3.1.7. Accountability and identification rules

The report may name validators, organizations, and individuals when accountability is relevant and evidence-based, under strict rules:

  • Naming is permitted when the actor’s identity is already public and connected to their role (validator operator identity, org branding, public governance authorship, public statements).

  • The report will not publish private personal data or non-public identifiers.

  • Critiques focus on role-based responsibility and observable actions/outcomes (votes, proposal authorship, delivery/execution, treasury decisions, uptime/performance, public comms).

  • Claims implying wrongdoing require a higher bar: Documented evidence is required; otherwise the report uses system framing (incentives, process failures, competence gaps).


3.1.8. Data architecture (how data becomes analysis)

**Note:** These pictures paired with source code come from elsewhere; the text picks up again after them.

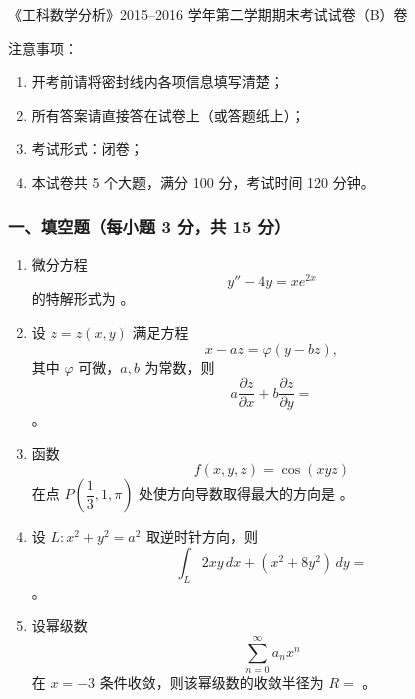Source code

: 《工科数学分析》2015--2016 学年第二学期期末考试试卷（B）卷

注意事项：
\begin{enumerate}
  \item 开考前请将密封线内各项信息填写清楚；
  \item 所有答案请直接答在试卷上（或答题纸上）；
  \item 考试形式：闭卷；
  \item 本试卷共 5 个大题，满分 100 分，考试时间 120 分钟。
\end{enumerate}

\subsubsection*{一、填空题（每小题 3 分，共 15 分）}
\begin{enumerate}
  \item 微分方程
  \[
  y''-4y=xe^{2x}
  \]
  的特解形式为 \underline{\hspace{4cm}}。
  \item 设 $z=z(x,y)$ 满足方程
  \[
  x-az=\varphi(y-bz),
  \]
  其中 $\varphi$ 可微，$a,b$ 为常数，则
  \[
  a\frac{\partial z}{\partial x}+b\frac{\partial z}{\partial y}=
  \]
  \underline{\hspace{3cm}}。
  \item 函数
  \[
    f(x,y,z)=\cos(xyz)
  \]
  在点 $P\!\left(\dfrac13,1,\pi\right)$ 处使方向导数取得最大的方向是 \underline{\hspace{4cm}}。
  \item 设 $L:x^2+y^2=a^2$ 取逆时针方向，则
  \[
  \int_L 2xy\,dx+(x^2+8y^2)\,dy=
  \]
  \underline{\hspace{3cm}}。
  \item 设幂级数
  \[
  \sum_{n=0}^{\infty}a_nx^n
  \]
  在 $x=-3$ 条件收敛，则该幂级数的收敛半径为 $R=$ \underline{\hspace{2cm}}。
\end{enumerate}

The report uses a simple pipeline model:

Sources → Extraction → Normalization → KPI computation → Exhibits → Findings → Recommendations

  • Extraction: dashboards, exports, structured forum indices, curated artifacts from the provided corpus

  • Normalization: time windows, deduplication, actor identity mapping (where public), consistent units

  • Computation: KPI formulas (defined in Appendix B)

  • Exhibits: charts and tables tied to specific claims

  • Findings: evidence-labeled statements

  • Recommendations: always linked to measurable KPIs

Off-chain measurement layer: Google Trends (attention cycles) and Google Analytics (distribution and information consumption), used primarily in the Marketing/Distribution and Brand/Narrative chapters.

Cross-signal triangulation: where possible, correlate attention spikes (Trends/GA) with on-chain events (upgrades, incidents, major proposals) to distinguish “narrative volatility” from “fundamental change.”